One evening while showering, Joan finds a mass on her breast. She and Tom head to the hospital, where she is diagnosed with breast cancer. Joan's doctor arranges for surgery to excise the mass and surrounding lymph nodes. On the day of Joan's surgery, Tom visits the grave of their daughter, Debbie, alone. He confesses to Debbie that he is scared of being left alone without his wife.

Joan's surgery goes well, and the doctors are able to remove all physical signs of cancer. They refer Joan to an oncologist to start chemotherapy. This leads to a disagreement between Joan and Tom about the nature of being "cancer-free". Tom sees that his fish has died and cries as he flushes it down the toilet. While waiting for her chemotherapy appointment, Joan sees Debbie's primary school teacher, Peter, waiting in the lobby. The two chat, and Peter reveals he has terminal cancer. Joan's name is called, and she undergoes her first treatment of chemotherapy. The next day, she vomits heavily.

Soon after, Joan's hair begins to fall out in clumps. Tom cuts her hair short and then shaves her head with a razor. Joan forgets which medication she is supposed to take on what day, leading to a vicious argument with Tom about how cancer is destroying their marriage. Donning a wig, Joan meets with Peter at a café where they discuss their mortality. Feeling hot and silly, Joan takes her wig off. Tom meets a man smoking on a bench outside the chemotherapy clinic. A terminal cancer patient himself, the man reassures Tom that the doctors can save Joan.

Joan and Tom decide to have a romantic evening at a hotel before Joan's mastectomy. After enjoying a fancy dinner, they have sex. Tom promises to still love Joan even if she does not have breasts. Joan undergoes the mastectomy and more sessions of chemotherapy. Tom waits outside by the bench, but does not see the smoking man again. As Peter visits Joan, Tom meets Steve, Peter's husband, in the hospital cafeteria. They discuss their shared experiences around love and loss.

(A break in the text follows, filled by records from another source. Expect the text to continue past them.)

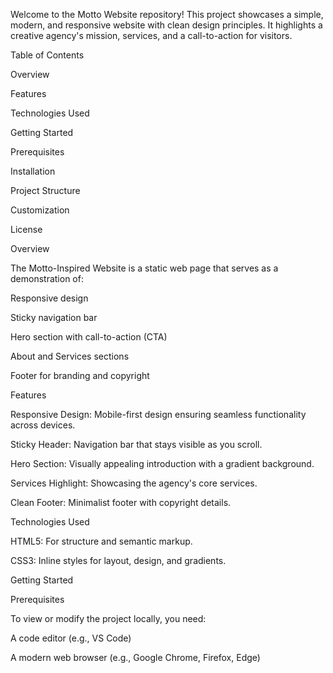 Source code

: Welcome to the Motto Website repository! This project showcases a simple, modern, and responsive website with clean design principles. It highlights a creative agency's mission, services, and a call-to-action for visitors.

Table of Contents

Overview

Features

Technologies Used

Getting Started

Prerequisites

Installation

Project Structure

Customization

License

Overview

The Motto-Inspired Website is a static web page that serves as a demonstration of:

Responsive design

Sticky navigation bar

Hero section with call-to-action (CTA)

About and Services sections

Footer for branding and copyright

Features

Responsive Design: Mobile-first design ensuring seamless functionality across devices.

Sticky Header: Navigation bar that stays visible as you scroll.

Hero Section: Visually appealing introduction with a gradient background.

Services Highlight: Showcasing the agency's core services.

Clean Footer: Minimalist footer with copyright details.

Technologies Used

HTML5: For structure and semantic markup.

CSS3: Inline styles for layout, design, and gradients.

Getting Started

Prerequisites

To view or modify the project locally, you need:

A code editor (e.g., VS Code)

A modern web browser (e.g., Google Chrome, Firefox, Edge)
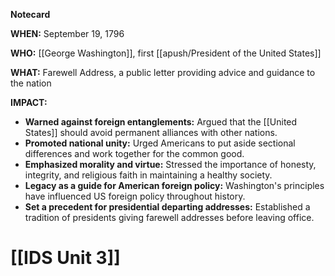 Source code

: **Notecard**

**WHEN:** September 19, 1796

**WHO:** [[George Washington]], first [[apush/President of the United States]]

**WHAT:** Farewell Address, a public letter providing advice and guidance to the nation

**IMPACT:**

* **Warned against foreign entanglements:** Argued that the [[United States]] should avoid permanent alliances with other nations.
* **Promoted national unity:** Urged Americans to put aside sectional differences and work together for the common good.
* **Emphasized morality and virtue:** Stressed the importance of honesty, integrity, and religious faith in maintaining a healthy society.
* **Legacy as a guide for American foreign policy:** Washington's principles have influenced US foreign policy throughout history.
* **Set a precedent for presidential departing addresses:** Established a tradition of presidents giving farewell addresses before leaving office.
# [[IDS Unit 3]]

Some time later, Joan has undergone surgery to reconstruct her breasts using abdominal muscle tissue. She and Tom attend Peter's funeral, where Steve delivers a eulogy. After she completes her treatment, Joan and Tom go to the supermarket in preparation for Christmas. Later, they decide to invite Steve for Christmas dinner. They go on their exercise walk once more and find that the sapling has grown.

==Cast==
- Lesley Manville as Joan Thompson
- Liam Neeson as Tom Thompson
- David Wilmot as Peter
- Amit Shah as Steve
- Nicole Pierce as Consultant Breast Radiologist

==Production==
In April 2018, it was announced Liam Neeson and Lesley Manville had joined the cast of the film, with Lisa Barros D'Sa and Glenn Leburn directing from a screenplay by Owen McCafferty. Brian J. Falconer, David Holmes, Piers Tempest, will produce the film under their Out of Orbit, Canderblinks Films, and Tempo Productions, banners respectively. In October 2018, it was announced David Wilmot and Amit Shah had joined the cast of the film.

==Release==
In December 2018, Bleecker Street acquired U.S. distribution rights to the film. In March 2019, Focus Features acquired UK distribution rights to the film. The film had its world premiere at the Toronto International Film Festival on 9 September 2019. It was released in the United Kingdom on 6 December 2019. It was released United States on 14 February 2020.

==Critical reception==
Ordinary Love received positive reviews from film critics. It holds approval rating on Rotten Tomatoes, based on reviews, with an average of . The site's critical consensus reads, "Led by strong performances from Lesley Manville and Liam Neeson, Ordinary Love wrings heartrending drama out of one couple's medical travails." On Metacritic, the film holds a rating of 70 out of 100, based on 25 critics, indicating "generally favorable reviews".